Abstract

Surface severe plastic deformation (S²PD) of additively manufactured/three-dimensional (3D) printed metallic parts is gaining increased attention as a post-manufacturing operation to enhance the material performance in a wide variety of applications. Surface mechanical attrition treatment (SMAT) is an S²PD technique that can yield a nanostructured surface layer induced by compressive stresses and work hardening. In the present study, SMAT was performed on 316L (austenitic) stainless steel (SS) processed by selective laser melting (SLM), and the consequent effects on mechanical response were investigated. The underlying mechanisms of microstructural evolution leading to the formation of nanocrystalline grains resulting from SMAT in SLM 316L SS are elucidated. The interactions between twins and deformation bands act as potential sites for impeding the movement of dislocations, which in turn leads to the formation of stacking faults, twinning, and occasionally transform to a different crystal structure. Twin-twin and/or twin-deformation band intersections sub-divide the matrix grains into smaller cells or low-angle disoriented blocks, which result in the formation of low-angle grain boundaries and finally in nanocrystallization at the surface. The size of nanocrystalline grains increases progressively with depth from the surface to micrometer size grains in bulk.
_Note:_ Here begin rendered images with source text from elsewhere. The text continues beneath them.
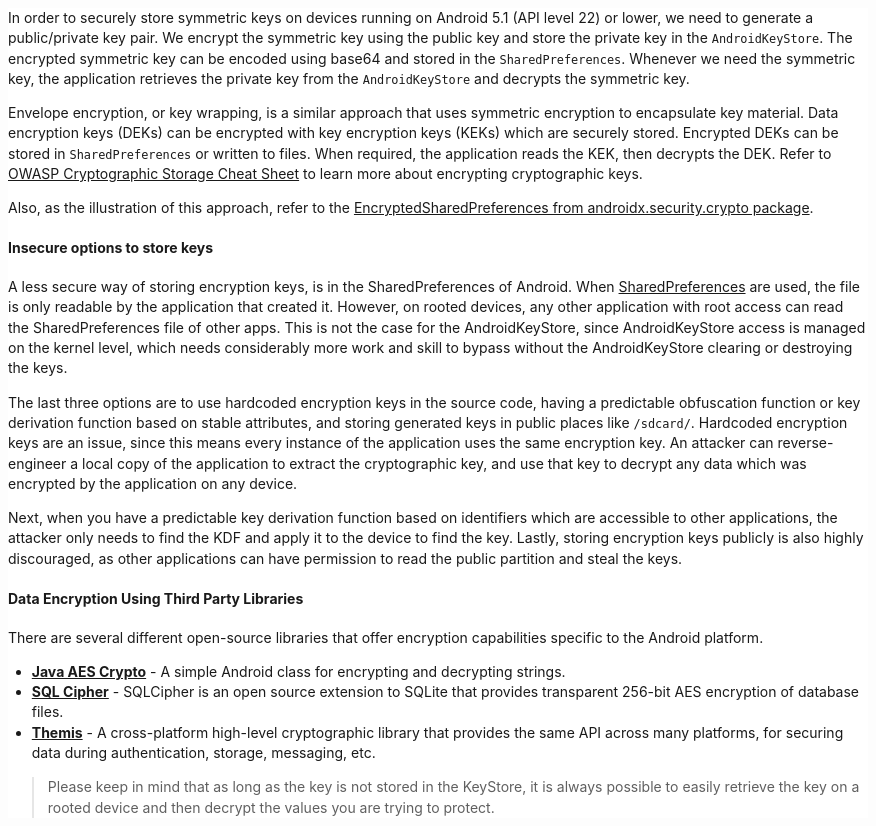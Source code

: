 In order to securely store symmetric keys on devices running on Android 5.1 (API level 22) or lower, we need to generate a public/private key pair. We encrypt the symmetric key using the public key and store the private key in the `AndroidKeyStore`. The encrypted symmetric key can be encoded using base64 and stored in the `SharedPreferences`. Whenever we need the symmetric key, the application retrieves the private key from the `AndroidKeyStore` and decrypts the symmetric key.

Envelope encryption, or key wrapping, is a similar approach that uses symmetric encryption to encapsulate key material. Data encryption keys (DEKs) can be encrypted with key encryption keys (KEKs) which are securely stored. Encrypted DEKs can be stored in `SharedPreferences` or written to files. When required, the application reads the KEK, then decrypts the DEK. Refer to [OWASP Cryptographic Storage Cheat Sheet](https://cheatsheetseries.owasp.org/cheatsheets/Cryptographic_Storage_Cheat_Sheet.html#encrypting-stored-keys "OWASP Cryptographic Storage Cheat Sheet: Encrypting Stored Keys") to learn more about encrypting cryptographic keys.

Also, as the illustration of this approach, refer to the [EncryptedSharedPreferences from androidx.security.crypto package](https://developer.android.com/jetpack/androidx/releases/security "androidx.security.crypto API reference").

#### Insecure options to store keys

A less secure way of storing encryption keys, is in the SharedPreferences of Android. When [SharedPreferences](https://developer.android.com/reference/android/content/SharedPreferences.html "Android SharedPreference API") are used, the file is only readable by the application that created it. However, on rooted devices, any other application with root access can read the SharedPreferences file of other apps. This is not the case for the AndroidKeyStore, since AndroidKeyStore access is managed on the kernel level, which needs considerably more work and skill to bypass without the AndroidKeyStore clearing or destroying the keys.

The last three options are to use hardcoded encryption keys in the source code, having a predictable obfuscation function or key derivation function based on stable attributes, and storing generated keys in public places like `/sdcard/`. Hardcoded encryption keys are an issue, since this means every instance of the application uses the same encryption key. An attacker can reverse-engineer a local copy of the application to extract the cryptographic key, and use that key to decrypt any data which was encrypted by the application on any device.

Next, when you have a predictable key derivation function based on identifiers which are accessible to other applications, the attacker only needs to find the KDF and apply it to the device to find the key. Lastly, storing encryption keys publicly is also highly discouraged, as other applications can have permission to read the public partition and steal the keys.

#### Data Encryption Using Third Party Libraries

There are several different open-source libraries that offer encryption capabilities specific to the Android platform.

- **[Java AES Crypto](https://github.com/tozny/java-aes-crypto "Java AES Crypto")** - A simple Android class for encrypting and decrypting strings.
- **[SQL Cipher](https://www.zetetic.net/sqlcipher/sqlcipher-for-android/ "SQL Cipher")** - SQLCipher is an open source extension to SQLite that provides transparent 256-bit AES encryption of database files.
- **[Themis](https://github.com/cossacklabs/themis "Themis cryptographic library")** - A cross-platform high-level cryptographic library that provides the same API across many platforms, for securing data during authentication, storage, messaging, etc.

> Please keep in mind that as long as the key is not stored in the KeyStore, it is always possible to easily retrieve the key on a rooted device and then decrypt the values you are trying to protect.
The gradient nanostructure in the additively manufactured alloy after SMAT imparts an unusual combination of strength and ductility that markedly exceeds that of conventional, bulk nanostructured, or even high-performance 316L SS (containing nanoscale deformation twins embedded in submicron-sized austenitic grains obtained by dynamic plastic deformation processes). Analytical models revealed that strengthening results from a combination of grain boundaries and dislocations. The results of the present investigation pave the way for engineering high-performance SS for a variety of engineering applications.